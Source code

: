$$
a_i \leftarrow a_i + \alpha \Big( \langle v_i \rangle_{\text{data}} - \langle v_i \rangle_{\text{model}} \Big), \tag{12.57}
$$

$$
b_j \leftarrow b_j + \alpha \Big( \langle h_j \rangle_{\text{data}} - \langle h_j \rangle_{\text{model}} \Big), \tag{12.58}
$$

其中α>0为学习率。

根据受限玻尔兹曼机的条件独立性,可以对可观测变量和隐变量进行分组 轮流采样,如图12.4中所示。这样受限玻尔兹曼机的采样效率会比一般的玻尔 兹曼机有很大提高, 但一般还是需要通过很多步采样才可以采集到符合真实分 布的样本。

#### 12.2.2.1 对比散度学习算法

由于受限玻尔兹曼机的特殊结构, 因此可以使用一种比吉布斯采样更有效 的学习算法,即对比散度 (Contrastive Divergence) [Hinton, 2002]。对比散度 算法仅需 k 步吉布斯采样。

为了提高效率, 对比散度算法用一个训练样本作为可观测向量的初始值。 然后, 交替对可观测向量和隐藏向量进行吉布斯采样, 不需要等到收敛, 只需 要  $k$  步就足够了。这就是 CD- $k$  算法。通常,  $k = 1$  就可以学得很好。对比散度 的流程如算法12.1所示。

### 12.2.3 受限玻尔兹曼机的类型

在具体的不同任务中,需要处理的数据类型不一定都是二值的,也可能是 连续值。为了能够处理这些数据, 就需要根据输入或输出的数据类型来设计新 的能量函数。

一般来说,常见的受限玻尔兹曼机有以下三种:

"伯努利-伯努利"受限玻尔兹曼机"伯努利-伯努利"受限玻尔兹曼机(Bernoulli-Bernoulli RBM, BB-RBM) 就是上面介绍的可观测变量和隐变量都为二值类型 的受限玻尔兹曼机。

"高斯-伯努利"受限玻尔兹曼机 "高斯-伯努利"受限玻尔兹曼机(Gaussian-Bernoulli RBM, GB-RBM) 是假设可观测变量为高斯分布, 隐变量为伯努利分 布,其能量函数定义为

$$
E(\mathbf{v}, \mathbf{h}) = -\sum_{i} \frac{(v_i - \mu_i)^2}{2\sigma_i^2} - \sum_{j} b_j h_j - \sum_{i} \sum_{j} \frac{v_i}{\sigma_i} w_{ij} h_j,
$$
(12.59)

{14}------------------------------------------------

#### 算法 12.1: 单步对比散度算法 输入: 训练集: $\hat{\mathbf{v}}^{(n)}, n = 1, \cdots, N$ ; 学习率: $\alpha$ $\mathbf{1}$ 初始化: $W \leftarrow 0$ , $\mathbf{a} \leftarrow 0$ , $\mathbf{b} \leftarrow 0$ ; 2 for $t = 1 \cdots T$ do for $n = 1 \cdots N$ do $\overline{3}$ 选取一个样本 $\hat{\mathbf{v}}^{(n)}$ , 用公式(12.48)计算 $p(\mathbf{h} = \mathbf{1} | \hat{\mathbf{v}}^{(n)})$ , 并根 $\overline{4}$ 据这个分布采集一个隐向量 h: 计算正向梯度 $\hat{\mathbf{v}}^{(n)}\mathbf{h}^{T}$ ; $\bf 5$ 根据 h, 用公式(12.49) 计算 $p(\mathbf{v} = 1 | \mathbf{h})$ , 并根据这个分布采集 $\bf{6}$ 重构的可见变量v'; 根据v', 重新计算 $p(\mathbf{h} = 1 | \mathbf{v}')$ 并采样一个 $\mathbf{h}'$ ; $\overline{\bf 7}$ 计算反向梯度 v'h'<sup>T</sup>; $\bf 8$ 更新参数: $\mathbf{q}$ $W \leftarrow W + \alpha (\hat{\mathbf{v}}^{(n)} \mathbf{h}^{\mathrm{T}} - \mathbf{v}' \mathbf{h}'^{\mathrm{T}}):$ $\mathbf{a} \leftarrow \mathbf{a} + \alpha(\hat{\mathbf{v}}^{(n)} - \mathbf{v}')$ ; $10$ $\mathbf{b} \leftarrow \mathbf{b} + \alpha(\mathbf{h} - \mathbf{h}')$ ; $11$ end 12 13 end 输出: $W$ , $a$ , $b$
•••
Aim of the task – Give back the lines of the data exactly as they are written, from the first line through the line containing "由于受限玻尔兹曼机的特殊结构, 因此可以使用一种比吉布斯采样更有效 的学习算法,即对比散度".

Result for this task –
Source code

:$$
a_i \leftarrow a_i + \alpha \Big( \langle v_i \rangle_{\text{data}} - \langle v_i \rangle_{\text{model}} \Big), \tag{12.57}
$$

$$
b_j \leftarrow b_j + \alpha \Big( \langle h_j \rangle_{\text{data}} - \langle h_j \rangle_{\text{model}} \Big), \tag{12.58}
$$

其中α>0为学习率。

根据受限玻尔兹曼机的条件独立性,可以对可观测变量和隐变量进行分组 轮流采样,如图12.4中所示。这样受限玻尔兹曼机的采样效率会比一般的玻尔 兹曼机有很大提高, 但一般还是需要通过很多步采样才可以采集到符合真实分 布的样本。

#### 12.2.2.1 对比散度学习算法

由于受限玻尔兹曼机的特殊结构, 因此可以使用一种比吉布斯采样更有效 的学习算法,即对比散度 (Contrastive Divergence) [Hinton, 2002]。对比散度 算法仅需 k 步吉布斯采样。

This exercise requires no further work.